Menurut polisi, awak perahu dan para imigran itu kemudian dipindahkan ke dua buah perahu berbeda, masing-masing bernama Jasmine dan Kanak, yang konon disiapkan oleh petugas Australia.

Satu perahu dimuati 32 imigran dan satunya lagi 33 orang, masing-masing dengan tiga awak kapal. Menurut saksi, mereka diberi jaket pelampung, peta dan petunjuk arah ke Pulau Rote.

Diperkirakan, pada saat itulah petugas Australia diduga memberikan 6 ribu dolar kepada nakhoda seta masing-masing 5 ribu dolar kepada awak perahu asal Indonesia.

Lalu, kedua perahu itu pun berlayar kembali ke perairan Indonesia, selama sekitar 8 jam, sampai salah satu perahu, yaitu Jasmine kehabisan bahan bakar sehingga semua awak dan penumpangnya dipindahkan ke perahu satunya lagi, Kanak.

Kepada penyidik Polda NTT, saksi menjelaskan bahwa para imigran itu marah dan bertengkar satu dengan lainnya serta mengancam para awak kapal.

Perahu Kanak yang karam di sekitar Pulau Rote.
Perahu Kanak yang karam di sekitar Pulau Rote.

Pada sekitar Pukul 5 sore tanggal 31 Mei 2015, perahu Kanak kemudian kandas di perairan dangkal terumbu karang di Pulau Landu, dekat Rote di Timor Barat.

Sejumlah orang loncat ke laut dan berenang ke pantai. Penduduk kampung pun kemudian menolong mereka.

Menurut polisi, nakhoda dan awak kapal kemudian menyewa perahu dan berlayar ke Pulau Rote.

Sementara penduduk kampung di Pulau Landu melaporkan kepada polisi mengenai adanya imigran gelap yang terdampar di pulau mereka.

Polisi kemudian tiba di lokasi dan mengamankan para imigran tersebut, dan langsung melakukan pengejaran kepada nakhoda dan awak kapal yang melarikan diri.

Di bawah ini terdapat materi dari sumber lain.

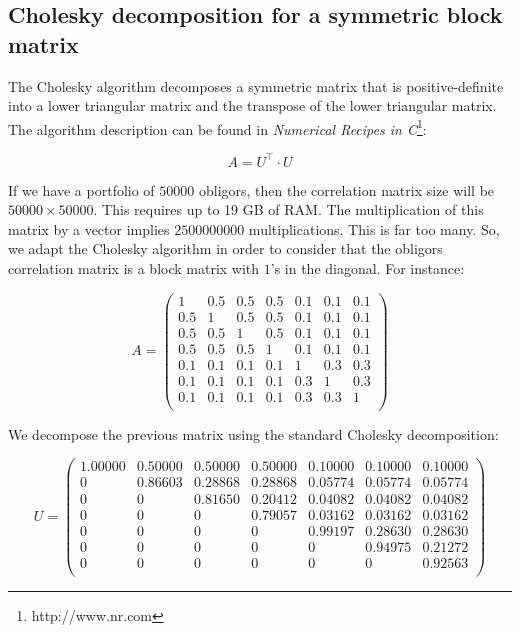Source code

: \documentclass[a4paper,12pt,final]{article}
\begin{document}
\subsection{Cholesky decomposition for a symmetric block matrix}
\label{ap:cholblock}

The Cholesky algorithm decomposes a symmetric matrix that is positive-definite into a lower
triangular matrix and the transpose of the lower triangular matrix. The algorithm 
description can be found in \emph{Numerical Recipes in C}\footnote{http://www.nr.com}:

\begin{displaymath}
A = U^{\top} \cdot U
\end{displaymath}

If we have a portfolio of $50000$ obligors, then the correlation matrix size will
be $50000 \times 50000$. This requires up to 19 GB of RAM. The 
multiplication of this matrix by a vector implies $2500000000$ multiplications.
This is far too many. So, we adapt the Cholesky algorithm in order to consider that 
the obligors correlation matrix is a block matrix with $1$'s in the diagonal. 
For instance:

\begin{displaymath}
A = \left(
\begin{array}{cccc|ccc}
1   & 0.5 & 0.5 & 0.5 & 0.1 & 0.1 & 0.1 \\
0.5 & 1   & 0.5 & 0.5 & 0.1 & 0.1 & 0.1 \\
0.5 & 0.5 & 1   & 0.5 & 0.1 & 0.1 & 0.1 \\
0.5 & 0.5 & 0.5 & 1   & 0.1 & 0.1 & 0.1 \\
\hline
0.1 & 0.1 & 0.1 & 0.1 & 1   & 0.3 & 0.3 \\
0.1 & 0.1 & 0.1 & 0.1 & 0.3 & 1   & 0.3 \\
0.1 & 0.1 & 0.1 & 0.1 & 0.3 & 0.3 & 1   \\
\end{array}
\right)
\end{displaymath}

We decompose the previous matrix using the standard Cholesky decomposition:

\begin{displaymath}
U = \left(
\begin{array}{cccc|ccc}
 1.00000 & 0.50000 & 0.50000 & 0.50000 & 0.10000 & 0.10000 & 0.10000 \\
 0       & 0.86603 & 0.28868 & 0.28868 & 0.05774 & 0.05774 & 0.05774 \\
 0       & 0       & 0.81650 & 0.20412 & 0.04082 & 0.04082 & 0.04082 \\
 0       & 0       & 0       & 0.79057 & 0.03162 & 0.03162 & 0.03162 \\
\hline
 0       & 0       & 0       & 0       & 0.99197 & 0.28630 & 0.28630 \\
 0       & 0       & 0       & 0       & 0       & 0.94975 & 0.21272 \\
 0       & 0       & 0       & 0       & 0       & 0       & 0.92563 \\
\end{array}
\right)
\end{displaymath}
\end{document}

Pada hari yang sama, 31 Mei 2015, sekitar Pukul 9 malam nakhoda dan lima awak kapal berhasil ditangkap polisi di Pulau Rote.

Keenamnya kini dalam tahanan polisi dan bisa terancam 15 tahun hukuman penjara atas perbuatan mereka serta denda Rp 1,5 miliar.

Sementara ke-65 imigran gelap itu hingga kini dalam pengawasan Imigrasi dan ditempatkan di satu lokasi di Kupang.